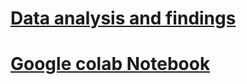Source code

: # [Data analysis and findings](https://publuu.com/flip-book/396040/897264)
# [Google colab Notebook](https://colab.research.google.com/drive/18Y3JDLhB3Re70_mEumEKY_9dlzbyKrCH?usp=sharing)
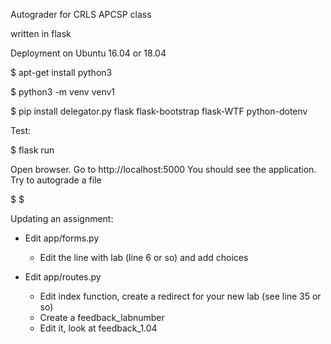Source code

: Autograder for CRLS APCSP class


written in flask

Deployment on Ubuntu 16.04 or 18.04

$ apt-get install python3

$ python3 -m venv venv1 

$ pip install  delegator.py flask flask-bootstrap flask-WTF python-dotenv


Test:

$ flask run

Open browser.  Go to http://localhost:5000
You should see the application.
Try to autograde a file


$ <something about gunicorn here>
$ <something about ngnx here>





Updating an assignment:
* Edit app/forms.py
  - Edit the line with lab (line 6 or so) and add choices

* Edit app/routes.py
  - Edit index function, create a redirect for your new lab (see line 35 or so)
  - Create a feedback_labnumber
  - Edit it, look at feedback_1.04
  
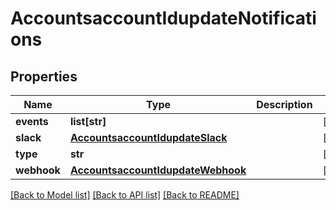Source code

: # AccountsaccountIdupdateNotifications

## Properties
Name | Type | Description | Notes
------------ | ------------- | ------------- | -------------
**events** | **list[str]** |  | [optional] 
**slack** | [**AccountsaccountIdupdateSlack**](AccountsaccountIdupdateSlack.md) |  | [optional] 
**type** | **str** |  | [optional] 
**webhook** | [**AccountsaccountIdupdateWebhook**](AccountsaccountIdupdateWebhook.md) |  | [optional] 

[[Back to Model list]](../README.md#documentation-for-models) [[Back to API list]](../README.md#documentation-for-api-endpoints) [[Back to README]](../README.md)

## [Work instructions]
Every line above should be printed again word for word, without its pictures.

## [Reply to the task]
Source code

: # [Data analysis and findings](https://publuu.com/flip-book/396040/897264)
# [Google colab Notebook](https://colab.research.google.com/drive/18Y3JDLhB3Re70_mEumEKY_9dlzbyKrCH?usp=sharing)
Source code

: Autograder for CRLS APCSP class


written in flask

Deployment on Ubuntu 16.04 or 18.04

$ apt-get install python3

$ python3 -m venv venv1 

$ pip install  delegator.py flask flask-bootstrap flask-WTF python-dotenv


Test:

$ flask run

Open browser.  Go to http://localhost:5000
You should see the application.
Try to autograde a file


$ <something about gunicorn here>
$ <something about ngnx here>





Updating an assignment:
* Edit app/forms.py
  - Edit the line with lab (line 6 or so) and add choices

* Edit app/routes.py
  - Edit index function, create a redirect for your new lab (see line 35 or so)
  - Create a feedback_labnumber
  - Edit it, look at feedback_1.04
  
Source code

: # AccountsaccountIdupdateNotifications

## Properties
Name | Type | Description | Notes
------------ | ------------- | ------------- | -------------
**events** | **list[str]** |  | [optional] 
**slack** | [**AccountsaccountIdupdateSlack**](AccountsaccountIdupdateSlack.md) |  | [optional] 
**type** | **str** |  | [optional] 
**webhook** | [**AccountsaccountIdupdateWebhook**](AccountsaccountIdupdateWebhook.md) |  | [optional] 

[[Back to Model list]](../README.md#documentation-for-models) [[Back to API list]](../README.md#documentation-for-api-endpoints) [[Back to README]](../README.md)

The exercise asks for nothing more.